Dopo la sconfitta di Sauron a Barad-dûr (avvenuta il 25 Marzo 3019), l’esercito capitanato da Aragorn si preparava a ritornare finalmente nelle mura di Minas Tirith. Le cronache del capitolo “Il Campo di Cormallen” riportano come alcuni soldati avevano dovuto lottare molto contro gli ultimi Esterling e Sudroni, prima di riuscire a sconfiggerli del tutto. Per ultimi arrivarono quelli che si erano diretti a Mordor col compito di distruggere le fortezze settentrionali del paese, basi usate dal nemico per tutto il suo lungo dominio. All’avvicinarsi del mese di Maggio e più precisamente la vigilia, il Re avrebbe varcato i cancelli della Città degli Uomini di Gondor al sorgere del Sole.

Faramir si incontrò con Aragorn al centro dello spiazzo […] e parlò con voce chiara: “Uomini di Gondor! Mirate! È finalmente giunto colui che rivendica il titolo di Re! Ecco Aragorn figlio di Arathorn, capo dei Dúnedain di Arnor, […] figlio d’Isildur, figlio di Elendil di Númenor. Volete che egli sia Re ed entri nella Città e vi dimori?”. E tutto l’esercito e l’intera popolazione gridarono , all’unisono.

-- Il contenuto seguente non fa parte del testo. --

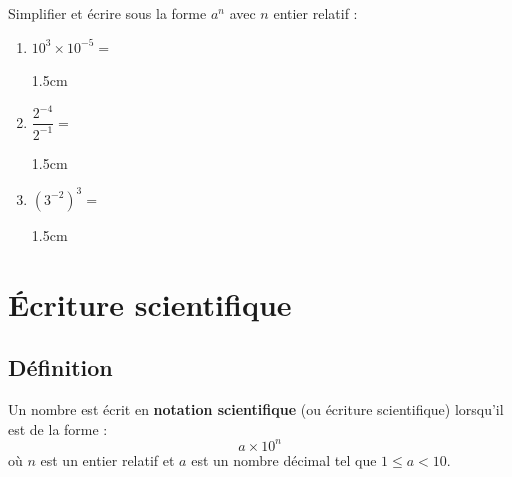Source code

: \documentclass[a4paper]{book}
\begin{document}
    \begin{exemple}
        Simplifier et écrire sous la forme $a^n$ avec $n$ entier relatif :
        \begin{enumerate}
            \item $10^3 \times 10^{-5} = $
            \begin{ZoneReponse}{1.5cm}
            \end{ZoneReponse}

            \item $\dfrac{2^{-4}}{2^{-1}} = $
            \begin{ZoneReponse}{1.5cm}
            \end{ZoneReponse}

            \item $\left(3^{-2}\right)^3 = $
            \begin{ZoneReponse}{1.5cm}
            \end{ZoneReponse}
        \end{enumerate}
    \end{exemple}


\section{Écriture scientifique}

\subsection{Définition}

    \begin{definition}
        Un nombre est écrit en \textbf{notation scientifique} (ou écriture scientifique) lorsqu'il est de la forme :
        \[
            a \times 10^n
        \]
        où $n$ est un entier relatif et $a$ est un nombre décimal tel que $1 \leq a < 10$.
    \end{definition}
\end{document}
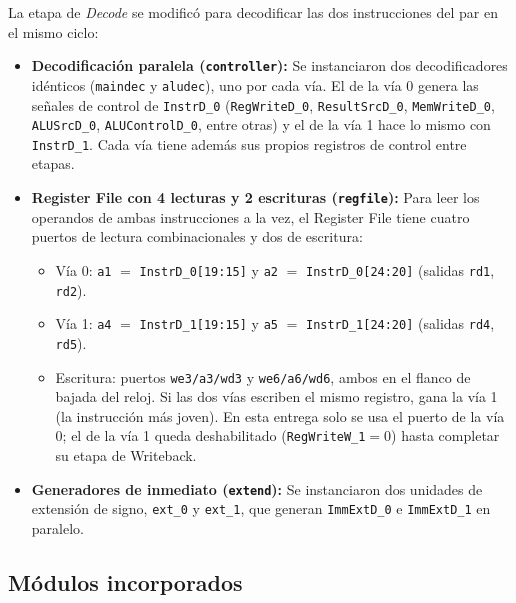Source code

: \documentclass[12pt,a4paper]{article}
\begin{document}
La etapa de \textit{Decode} se modificó para decodificar las dos instrucciones del par en el mismo ciclo:
\begin{itemize}
\item \textbf{Decodificación paralela (\texttt{controller}):} Se instanciaron dos decodificadores idénticos (\texttt{maindec} y \texttt{aludec}), uno por cada vía. El de la vía 0 genera las señales de control de \texttt{InstrD\_0} (\texttt{RegWriteD\_0}, \texttt{ResultSrcD\_0}, \texttt{MemWriteD\_0}, \texttt{ALUSrcD\_0}, \texttt{ALUControlD\_0}, entre otras) y el de la vía 1 hace lo mismo con \texttt{InstrD\_1}. Cada vía tiene además sus propios registros de control entre etapas.
\item \textbf{Register File con 4 lecturas y 2 escrituras (\texttt{regfile}):} Para leer los operandos de ambas instrucciones a la vez, el Register File tiene cuatro puertos de lectura combinacionales y dos de escritura:
\begin{itemize}
\item Vía 0: \texttt{a1} $=$ \texttt{InstrD\_0[19:15]} y \texttt{a2} $=$ \texttt{InstrD\_0[24:20]} (salidas \texttt{rd1}, \texttt{rd2}).
\item Vía 1: \texttt{a4} $=$ \texttt{InstrD\_1[19:15]} y \texttt{a5} $=$ \texttt{InstrD\_1[24:20]} (salidas \texttt{rd4}, \texttt{rd5}).
\item Escritura: puertos \texttt{we3/a3/wd3} y \texttt{we6/a6/wd6}, ambos en el flanco de bajada del reloj. Si las dos vías escriben el mismo registro, gana la vía 1 (la instrucción más joven). En esta entrega solo se usa el puerto de la vía 0; el de la vía 1 queda deshabilitado (\texttt{RegWriteW\_1}$=0$) hasta completar su etapa de Writeback.
\end{itemize}
\item \textbf{Generadores de inmediato (\texttt{extend}):} Se instanciaron dos unidades de extensión de signo, \texttt{ext\_0} y \texttt{ext\_1}, que generan \texttt{ImmExtD\_0} e \texttt{ImmExtD\_1} en paralelo.
\end{itemize}

\subsection{Módulos incorporados}
\end{document}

Le guardie si fecero avanti, e Faramir aprì una cassetta di lebethron (1) nero con rifiniture d’argento, e mostrò un’antica corona. La forma era quella degli elmi delle Guardie della Cittadella, ma era più alta e interamente bianca, e le ali sui lati erano fatte di perle e di argento, simili alle ali dei gabbiani, poiché era l’emblema di re venuti dal Mare; e le sette gemme di diamante erano incastonate nella corona, e in centro brillava un’unica pietra la cui luce avvampava come fiamma.

Allora Aragorn prese la corona e la tenne in alto, e disse: “Et Eärello Endorenna utúlien. Sinome maruvan ar Hildinyar tenn’ Ambra-metta!” (2)

Allora molti si stupirono perché Aragorn non pose sul proprio capo la corona, ma la restituì a Faramir dicendo: “È grazie all’opera e al valore di molti che sono giunto in possesso della mia eredità. In pegno di riconoscenza vorrei che il Portatore dell’Anello recasse a me la corona, e che Mithrandir la ponesse sul mio capo, se accetta; perché è stato lui il fautore di tutto ciò che è stato compiuto, e questa vittoria è sua”.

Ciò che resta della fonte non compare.